Without the hyperbole it is a one man studio effort by long time Sydney underground stalwart who has brought in a diverse cast of musicians: Jim Denley (sax & flute), Christian Houllemare (bass & harmonica), Alex Crowfoot (vox & flute), Donna Amini (vox), Marge Smith (bass clarinet), Brian Hall (guitar), Joseph Leonard (bass & steel guitar), Rory Toomey (percussion), Niveen Abdelatty (trumpet), John Maddox (bass), Tim Batson (synths & farfisa), Kavi Samut (flute) and Jayson McBride (trombone). Which sounds generally the making of a fairly traditional setup, if it wasn’t seen from a point of construction with some parts sampling methodology and some the layering techniques of a studio magician. Such an invocation loses itself back into that hyperbole, as indeed track ‘Majik Chimes’ would suggest.

It is the kind of loose solipsism of which musicians are quite fond. Quite a good story for children and a line which captured a generation not so long ago, indeed this album reeks of a sense of sixties nostalgia, or perhaps just the loose and wild landscapes of sound that were being created in that time.
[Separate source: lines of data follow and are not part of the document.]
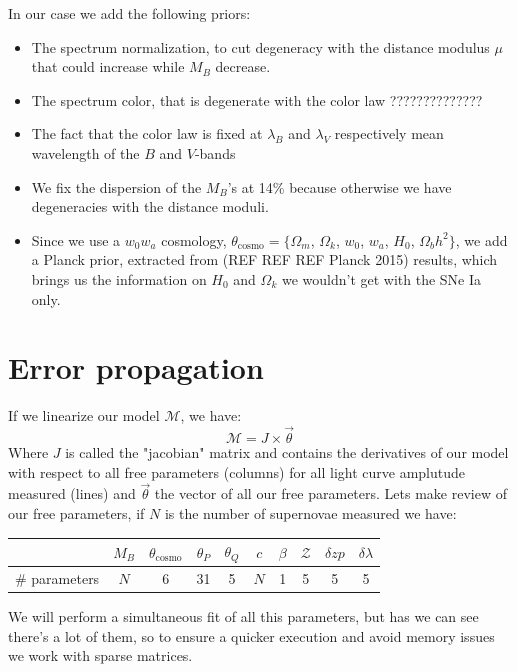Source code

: \documentclass[\docopts]{\docclass}
\begin{document}
In our case we add the following priors:
\begin{itemize}
\item The spectrum normalization, to cut degeneracy with the distance modulus $\mu$ that could increase while $M_B$ decrease.
\item The spectrum color, that is degenerate with the color law ??????????????
\item The fact that the color law is fixed at $\lambda_B$ and $\lambda_V$ respectively mean wavelength of the $B$ and $V$-bands
\item We fix the dispersion of the $M_B$'s at 14\% because otherwise we have degeneracies with the distance moduli.
\item Since we use a $w_0w_a$ cosmology, $\theta_\text{cosmo} = \{ \Omega_m$, $\Omega_k$, $w_0$, $w_a$, $H_0$, $\Omega_bh^2 \}$, we add a Planck prior, extracted from (REF REF REF Planck 2015) results, which brings us the information on $H_0$ and $\Omega_k$ we wouldn't get with the SNe Ia only.
\end{itemize}



\section{Error propagation}
\label{sec::linalg}

If we linearize our model $\mathcal{M}$, we have:
\begin{equation}
\mathcal{M} = J \times \vec\theta
\end{equation}
Where $J$ is called the "jacobian" matrix and contains the derivatives of our model with respect to all free parameters (columns) for all light curve amplutude measured (lines) and $\vec\theta$ the vector of all our free parameters.
Lets make review of our free parameters, if $N$ is the number of supernovae measured we have:

\begin{tabular}{l|ccccccccc}
  \hline
  \hline
    & $M_B$ & $\theta_\text{cosmo}$ & $\theta_P$ & $\theta_Q$ & $c$ & $\beta$ & $\mathcal{Z}$ & $\delta zp$ & $\delta \lambda$ \\
  \hline
  \# parameters & $N$ & 6 & 31 & 5 & $N$ & 1 & 5 & 5 & 5 \\
  \hline
\end{tabular}

We will perform a simultaneous fit of all this parameters, but has we can see there's a lot of them, so to ensure a quicker execution and avoid memory issues we work with sparse matrices.
\end{document}
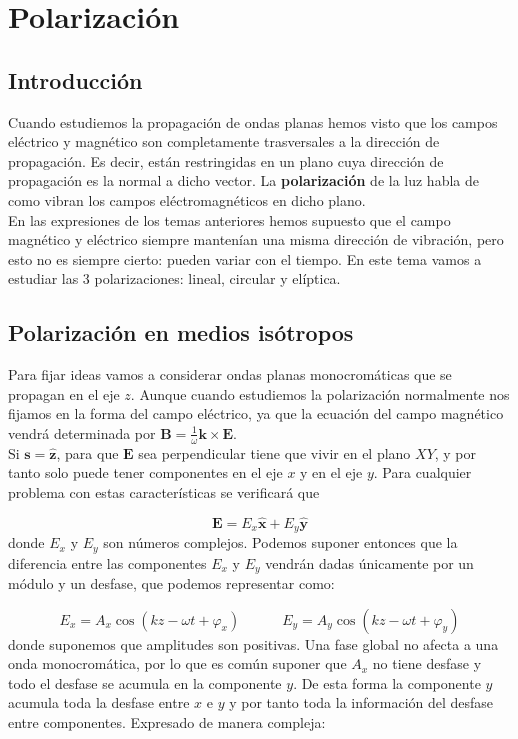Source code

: \documentclass[12pt]{article}
\newcommand{\tquad}{\quad \quad \quad}
\newcommand{\Bn}{\mathbf{B}}
\newcommand{\En}{\mathbf{E}}
\newcommand{\kn}{\mathbf{k}}
\newcommand{\sn}{\mathbf{s}}
\newcommand{\hnz}{\hat{\mathbf{z}}}
\newcommand{\hnx}{\hat{\mathbf{x}}}
\newcommand{\hny}{\hat{\mathbf{y}}}
\numberwithin{equation}{section}
\numberwithin{figure}{section}
\begin{document}
\newpage

\section{Polarización}

\subsection{Introducción}

Cuando estudiemos la propagación de ondas planas hemos visto que los campos eléctrico y magnético son completamente trasversales a la dirección de propagación. Es decir, están restringidas en un plano cuya dirección de propagación es la normal a dicho vector. La \textbf{polarización} de la luz habla de como vibran los campos eléctromagnéticos en dicho plano. \\

En las expresiones de los temas anteriores hemos supuesto que el campo magnético y eléctrico siempre mantenían una misma dirección de vibración, pero esto no es siempre cierto: pueden variar con el tiempo. En este tema vamos a estudiar las 3 polarizaciones: lineal, circular y elíptica.

\subsection{Polarización en medios isótropos}

Para fijar ideas vamos a considerar ondas planas monocromáticas que se propagan en el eje $z$. Aunque cuando estudiemos la polarización normalmente nos fijamos en la forma del campo eléctrico, ya que la ecuación del campo magnético vendrá determinada por $\Bn = \frac{1}{\omega} \kn \times \En$.  \\

Si $\sn = \hnz$, para que $\En$ sea perpendicular tiene que vivir en el plano $XY$, y por tanto solo puede tener componentes en el eje $x$ y en el eje $y$. Para cualquier problema con estas características se verificará que

\begin{equation}
\En = E_x \hnx + E_y \hny
\end{equation}
donde $E_x$ y $E_y$ son números complejos. Podemos suponer entonces que la diferencia entre las componentes $E_x$ y $E_y$ vendrán dadas únicamente por un módulo y un desfase, que podemos representar como:

\begin{equation}
E_x = A_x \cos (kz-\omega t + \varphi_x) \tquad E_y = A_y \cos (kz - \omega t + \varphi_y)
\end{equation}
donde suponemos que amplitudes son positivas. Una fase global no afecta a una onda monocromática, por lo que es común suponer que $A_x$ no tiene desfase y todo el desfase se acumula en la componente $y$. De esta forma la componente $y$ acumula toda la desfase entre $x$ e $y$ y por tanto toda la información del desfase entre componentes. Expresado de manera compleja:
\end{document}
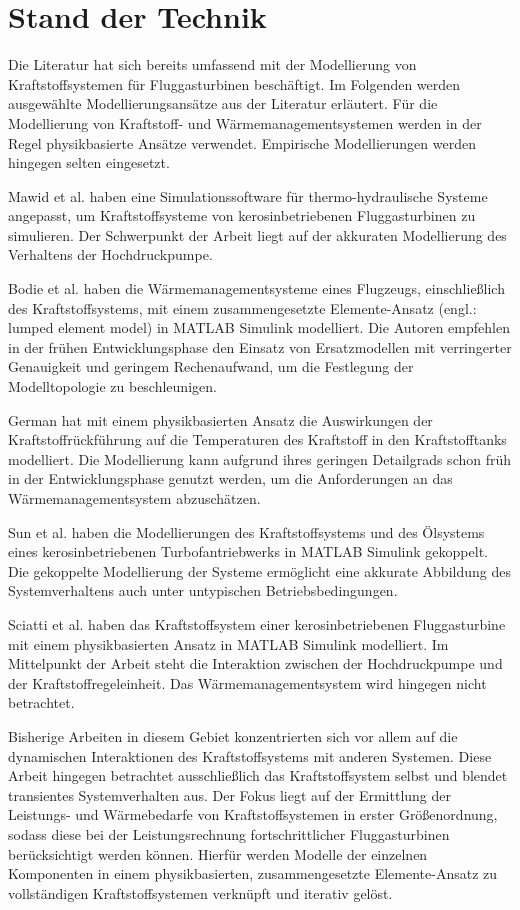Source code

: \chapter{Stand der Technik}\label{chap:standdertechnik}

Die Literatur hat sich bereits umfassend mit der Modellierung von Kraftstoffsystemen für Fluggasturbinen beschäftigt. Im Folgenden werden ausgewählte Modellierungsansätze aus der Literatur erläutert. Für die Modellierung von Kraftstoff- und Wärmemanagementsystemen werden in der Regel physikbasierte Ansätze verwendet. Empirische Modellierungen werden hingegen selten eingesetzt. 

Mawid et al. \cite{Mawid.1998} haben eine Simulationssoftware für thermo-hydraulische Systeme angepasst, um  Kraftstoffsysteme von kerosinbetriebenen Fluggasturbinen zu simulieren. Der Schwerpunkt der Arbeit liegt auf der akkuraten Modellierung des Verhaltens der Hochdruckpumpe.

Bodie et al. \cite{Bodie.2010} haben die Wärmemanagementsysteme eines Flugzeugs, einschließlich des Kraftstoffsystems, mit einem zusammengesetzte Elemente-Ansatz (engl.: lumped element model) in MATLAB Simulink modelliert. Die Autoren empfehlen in der frühen Entwicklungsphase den Einsatz von Ersatzmodellen mit verringerter Genauigkeit und geringem Rechenaufwand, um die Festlegung der Modelltopologie zu beschleunigen.

German \cite{German.2012} hat mit einem physikbasierten Ansatz die Auswirkungen der Kraftstoffrückführung auf die Temperaturen des Kraftstoff in den Kraftstofftanks modelliert. Die Modellierung kann aufgrund ihres geringen Detailgrads schon früh in der Entwicklungsphase genutzt werden, um die Anforderungen an das Wärmemanagementsystem abzuschätzen.

Sun et al. \cite{Sun.2019} haben die Modellierungen des Kraftstoffsystems und des Ölsystems eines kerosinbetriebenen Turbofantriebwerks in MATLAB Simulink gekoppelt. Die gekoppelte Modellierung der Systeme ermöglicht eine akkurate Abbildung des Systemverhaltens auch unter untypischen Betriebsbedingungen.

Sciatti et al. \cite{Sciatti.2022} haben das Kraftstoffsystem einer kerosinbetriebenen Fluggasturbine mit einem physikbasierten Ansatz in MATLAB Simulink modelliert. Im Mittelpunkt der Arbeit steht die Interaktion zwischen der Hochdruckpumpe und der Kraftstoffregeleinheit. Das Wärmemanagementsystem wird hingegen nicht betrachtet. 

Bisherige Arbeiten in diesem Gebiet konzentrierten sich vor allem auf die dynamischen Interaktionen des Kraftstoffsystems mit anderen Systemen. Diese Arbeit hingegen betrachtet ausschließlich das Kraftstoffsystem selbst und blendet transientes Systemverhalten aus. Der Fokus liegt auf der Ermittlung der Leistungs- und Wärmebedarfe von Kraftstoffsystemen in erster Größenordnung, sodass diese bei der Leistungsrechnung fortschrittlicher Fluggasturbinen berücksichtigt werden können. Hierfür werden Modelle der einzelnen Komponenten in einem physikbasierten, zusammengesetzte Elemente-Ansatz zu vollständigen Kraftstoffsystemen verknüpft und iterativ gelöst.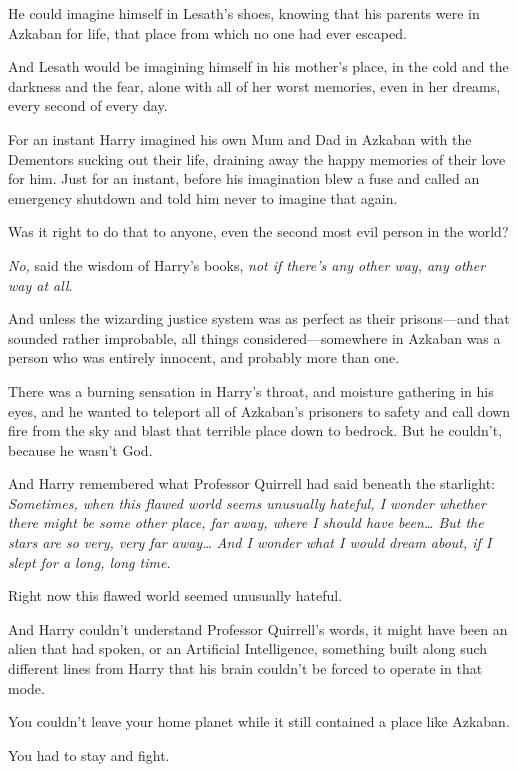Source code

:He could imagine himself in Lesath's shoes, knowing that his parents were in Azkaban for life, that place from which no one had ever escaped.

And Lesath would be imagining himself in his mother's place, in the cold and the darkness and the fear, alone with all of her worst memories, even in her dreams, every second of every day.

For an instant Harry imagined his own Mum and Dad in Azkaban with the Dementors sucking out their life, draining away the happy memories of their love for him. Just for an instant, before his imagination blew a fuse and called an emergency shutdown and told him never to imagine that again.

Was it right to do that to anyone, even the second most evil person in the world?

\emph{No,} said the wisdom of Harry's books, \emph{not if there's any other way, any other way at all}.

And unless the wizarding justice system was as perfect as their prisons---and that sounded rather improbable, all things considered---somewhere in Azkaban was a person who was entirely innocent, and probably more than one.

There was a burning sensation in Harry's throat, and moisture gathering in his eyes, and he wanted to teleport all of Azkaban's prisoners to safety and call down fire from the sky and blast that terrible place down to bedrock. But he couldn't, because he wasn't God.

And Harry remembered what Professor Quirrell had said beneath the starlight: \emph{Sometimes, when this flawed world seems unusually hateful, I wonder whether there might be some other place, far away, where I should have been{\ldots} But the stars are so very, very far away{\ldots} And I wonder what I would dream about, if I slept for a long, long time.}

Right now this flawed world seemed unusually hateful.

And Harry couldn't understand Professor Quirrell's words, it might have been an alien that had spoken, or an Artificial Intelligence, something built along such different lines from Harry that his brain couldn't be forced to operate in that mode.

You couldn't leave your home planet while it still contained a place like Azkaban.

You had to stay and fight.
It captures at times the whole of the exotica oeuvre, all steel guitars and liquid sound, mixed in with a deft orientalist palate that marches straight into the territory created by a few English lads. It takes this sensibility and infuses it with sampling tricks, some insightful lyrics (which are slightly oblique), and almost ends up with a full blown psychedelic Brit pop album. The best example of this is in the track ‘I know, you said’ with its over joyous strutting bass, vocal chorus ‘bah bah bah bah..’, finger clicks, trumpet and a groove attack percussion combined with a spoken lyrical moral story. ‘Shackle and Kites’ also stakes claim to this territory, bright well written psychedelic pop with some very strange lyrics, which is essentially a love song.

Indeed I would contend that Deviant Nature is a love song in general, or that Kevin Purdy is in love, which generally translates into a highly listenable musical affair.